Please count the lines in the listing below where the word "PriorityQueue" appears. Give the number only.

--- Supplied information Enclosed Below ---

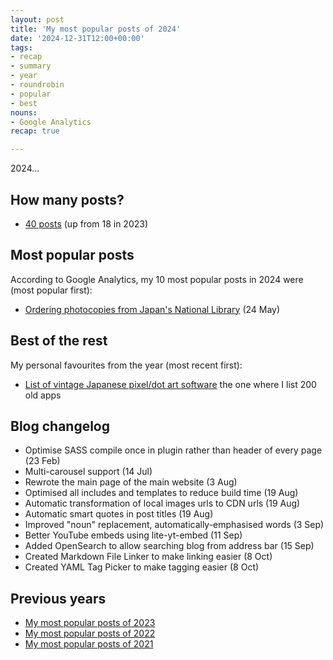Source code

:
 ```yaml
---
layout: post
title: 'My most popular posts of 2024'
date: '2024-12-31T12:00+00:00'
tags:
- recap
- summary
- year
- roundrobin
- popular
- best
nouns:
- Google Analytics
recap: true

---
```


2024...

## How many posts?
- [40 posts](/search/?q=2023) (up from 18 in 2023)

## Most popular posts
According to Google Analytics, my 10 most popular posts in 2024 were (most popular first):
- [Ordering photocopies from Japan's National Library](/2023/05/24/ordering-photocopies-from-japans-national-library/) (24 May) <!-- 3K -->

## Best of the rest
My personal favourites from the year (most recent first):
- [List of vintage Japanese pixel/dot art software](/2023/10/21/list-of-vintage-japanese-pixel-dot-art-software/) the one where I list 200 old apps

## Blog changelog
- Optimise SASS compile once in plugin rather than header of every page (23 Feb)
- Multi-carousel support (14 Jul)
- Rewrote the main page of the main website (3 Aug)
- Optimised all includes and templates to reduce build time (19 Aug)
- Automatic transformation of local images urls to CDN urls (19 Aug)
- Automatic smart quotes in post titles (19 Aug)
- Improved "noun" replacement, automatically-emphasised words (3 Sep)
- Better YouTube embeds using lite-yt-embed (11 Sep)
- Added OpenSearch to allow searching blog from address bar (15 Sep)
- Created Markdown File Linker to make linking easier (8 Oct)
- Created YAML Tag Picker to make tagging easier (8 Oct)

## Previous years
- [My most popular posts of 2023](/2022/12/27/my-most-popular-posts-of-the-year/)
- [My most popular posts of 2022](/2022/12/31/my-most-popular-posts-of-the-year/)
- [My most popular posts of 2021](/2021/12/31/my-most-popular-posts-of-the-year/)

--- End of Enclosed Supplied information ---
--- Supplied information Enclosed Below ---

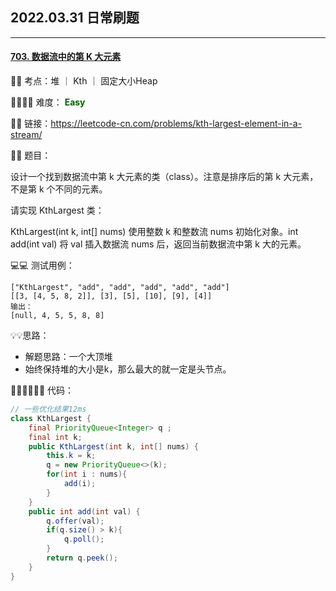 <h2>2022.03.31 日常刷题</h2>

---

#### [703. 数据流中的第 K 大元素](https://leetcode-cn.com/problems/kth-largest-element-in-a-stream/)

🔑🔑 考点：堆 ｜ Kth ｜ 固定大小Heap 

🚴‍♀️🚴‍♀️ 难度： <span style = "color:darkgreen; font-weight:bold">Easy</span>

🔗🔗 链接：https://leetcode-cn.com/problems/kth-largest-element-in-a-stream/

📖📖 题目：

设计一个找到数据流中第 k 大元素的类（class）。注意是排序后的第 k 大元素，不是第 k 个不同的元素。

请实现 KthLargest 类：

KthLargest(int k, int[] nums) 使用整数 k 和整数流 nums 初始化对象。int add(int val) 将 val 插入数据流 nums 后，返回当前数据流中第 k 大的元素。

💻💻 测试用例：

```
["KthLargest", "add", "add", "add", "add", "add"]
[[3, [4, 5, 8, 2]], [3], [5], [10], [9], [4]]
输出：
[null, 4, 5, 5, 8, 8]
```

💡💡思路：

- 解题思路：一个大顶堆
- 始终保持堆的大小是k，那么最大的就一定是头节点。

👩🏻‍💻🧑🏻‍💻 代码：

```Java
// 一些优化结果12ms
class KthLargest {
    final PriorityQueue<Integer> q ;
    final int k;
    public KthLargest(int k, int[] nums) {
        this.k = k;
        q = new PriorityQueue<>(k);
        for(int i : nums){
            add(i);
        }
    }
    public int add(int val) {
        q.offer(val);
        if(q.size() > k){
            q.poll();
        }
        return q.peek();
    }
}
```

--- End of Enclosed Supplied information ---

Answer space: 2